-- Data provided follows --

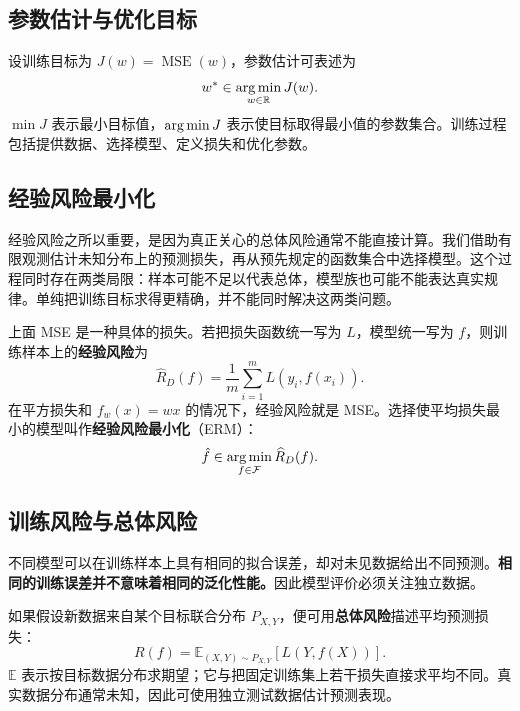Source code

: \subsection{参数估计与优化目标}

设训练目标为 $J(w)=\operatorname{MSE}(w)$，参数估计可表述为
\[
w^*\in\operatorname*{arg\,min}_{w\in\mathbb R}J(w).
\]
$\min J$ 表示最小目标值，$\operatorname*{arg\,min} J$ 表示使目标取得最小值的参数集合。训练过程包括提供数据、选择模型、定义损失和优化参数。

\subsection{经验风险最小化}

经验风险之所以重要，是因为真正关心的总体风险通常不能直接计算。我们借助有限观测估计未知分布上的预测损失，再从预先规定的函数集合中选择模型。这个过程同时存在两类局限：样本可能不足以代表总体，模型族也可能不能表达真实规律。单纯把训练目标求得更精确，并不能同时解决这两类问题。

上面 MSE 是一种具体的损失。若把损失函数统一写为 $L$，模型统一写为 $f$，则训练样本上的\textbf{经验风险}为
\begin{equation}\label{eq:empirical-risk}
\widehat R_D(f)=\frac1m\sum_{i=1}^{m}L(y_i,f(x_i)).
\end{equation}
在平方损失和 $f_w(x)=wx$ 的情况下，经验风险就是 MSE。选择使平均损失最小的模型叫作\textbf{经验风险最小化}（ERM）：
\begin{equation}\label{eq:erm}
\hat f\in\operatorname*{arg\,min}_{f\in\mathcal F}\widehat R_D(f).
\end{equation}

\subsection{训练风险与总体风险}

不同模型可以在训练样本上具有相同的拟合误差，却对未见数据给出不同预测。\textbf{相同的训练误差并不意味着相同的泛化性能。}因此模型评价必须关注独立数据。

如果假设新数据来自某个目标联合分布 $P_{X,Y}$，便可用\textbf{总体风险}描述平均预测损失：
\begin{equation}\label{eq:population-risk}
R(f)=\mathbb E_{(X,Y)\sim P_{X,Y}}[L(Y,f(X))].
\end{equation}
$\mathbb E$ 表示按目标数据分布求期望；它与把固定训练集上若干损失直接求平均不同。真实数据分布通常未知，因此可使用独立测试数据估计预测表现。
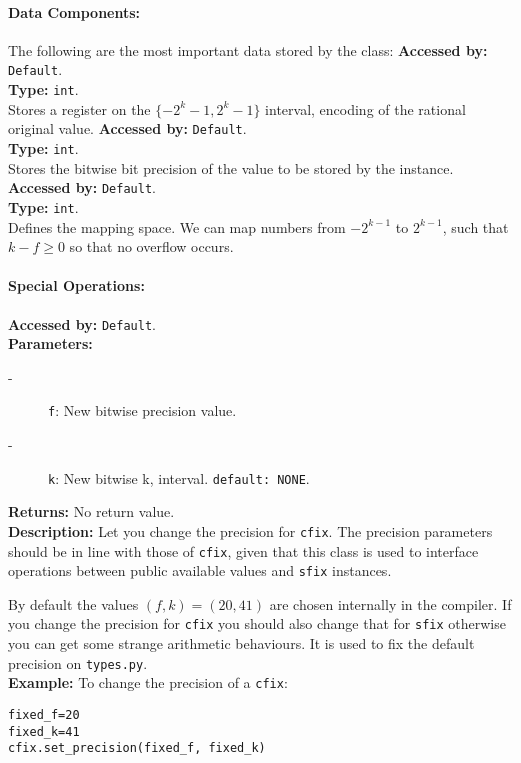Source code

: 	\paragraph{Data Components:}
	The following are the most important data stored by the class:
	\textbf{Accessed by:} \verb|Default|.\\
	\textbf{Type:} \verb|int|.\\
	Stores a register on the $\{-2^k-1, 2^k-1\}$ interval, encoding of the rational original value.
	\textbf{Accessed by:} \verb|Default|.\\
	\textbf{Type:} \verb|int|.\\
	Stores the bitwise bit precision of the value to be stored by the instance.
	\textbf{Accessed by:} \verb|Default|.\\
	\textbf{Type:} \verb|int|.\\
	Defines the mapping space. We can map numbers  from $-2^{k-1}$ to $2^{k-1}$, such that $k-f \geq 0$ so that no overflow occurs.
	
	
	\paragraph {Special Operations:}

			\textbf{Accessed by:} \verb|Default|.\\
    		\textbf{Parameters:}
     		\begin{description}
	     		\item[-] \verb|f|: New bitwise precision value.
	    		\item[-] \verb|k|: New bitwise k, interval. \verb|default: NONE|.
    		\end{description}
    		\textbf{Returns:} No return value. \\
     		\textbf{Description:}
				Let you change the precision for \verb|cfix|. The precision parameters should be in line with those of \verb|cfix|, given that this class is used to interface operations between public available values and \verb|sfix| instances.
        
                                By default the values $(f,k)=(20,41)$ are chosen internally in the compiler.
                                If you change the precision for \verb|cfix| you should also change that for
                                \verb|sfix| otherwise you can get some strange arithmetic behaviours.
                                It is used to fix the default precision on \verb|types.py|. \\
			\textbf{Example:}
				To change the precision of a \verb|cfix|:
\begin{lstlisting}
fixed_f=20
fixed_k=41
cfix.set_precision(fixed_f, fixed_k)
\end{lstlisting}
     			

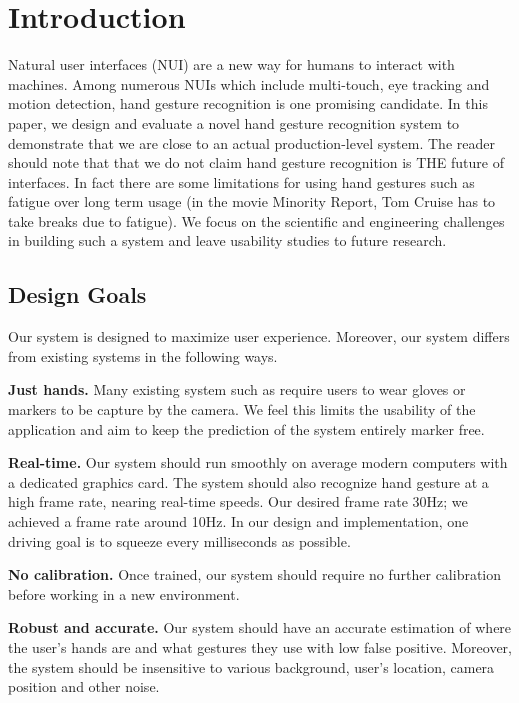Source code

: \section{Introduction}
\label{sec: intro}
\cutsection

Natural user interfaces (NUI) are a new way for humans to interact with machines. Among numerous NUIs which include multi-touch, eye tracking and motion detection, hand gesture recognition is one promising candidate. In this paper, we design and evaluate a novel hand gesture recognition system to demonstrate that we are close to an actual production-level system. The reader should note that that we do not claim hand gesture recognition is THE future of interfaces. In fact there are some limitations for using hand gestures such as fatigue over long term usage (in the movie Minority Report, Tom Cruise has to take breaks due to fatigue). We focus on the scientific and engineering challenges in building such a system and leave usability studies to future research.

\cutsection
\subsection{Design Goals}
\cutsection
Our system is designed to maximize user experience. Moreover, our system differs from existing systems in the following ways.
\cutequation

\textbf{Just hands.} Many existing system such as \cite{mistry, wang2009} require users to wear gloves or markers to be capture by the camera. We feel this limits the usability of the application and aim to keep the prediction of the system entirely marker free.
\cutequation
  
\textbf{Real-time.} Our system should run smoothly on average modern computers with a dedicated graphics card. The system should also recognize hand gesture at a high frame rate, nearing real-time speeds. Our desired frame rate 30Hz; we achieved a frame rate around 10Hz. In our design and implementation, one driving goal is to squeeze every milliseconds as possible. 
\cutequation

\textbf{No calibration.}  Once trained, our system should require no further calibration before working in a new environment. 
\cutequation

\textbf{Robust and accurate.} Our system should have an accurate estimation of where the user's hands are and what gestures they use with low false positive. Moreover, the system should be insensitive to various background, user's location, camera position and other noise. 
\cutequation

-- Data provided concluded --

Task details: Please return every line in the data that includes the string "also".

Solution below:
                                If you change the precision for \verb|cfix| you should also change that for
\textbf{Real-time.} Our system should run smoothly on average modern computers with a dedicated graphics card. The system should also recognize hand gesture at a high frame rate, nearing real-time speeds. Our desired frame rate 30Hz; we achieved a frame rate around 10Hz. In our design and implementation, one driving goal is to squeeze every milliseconds as possible. 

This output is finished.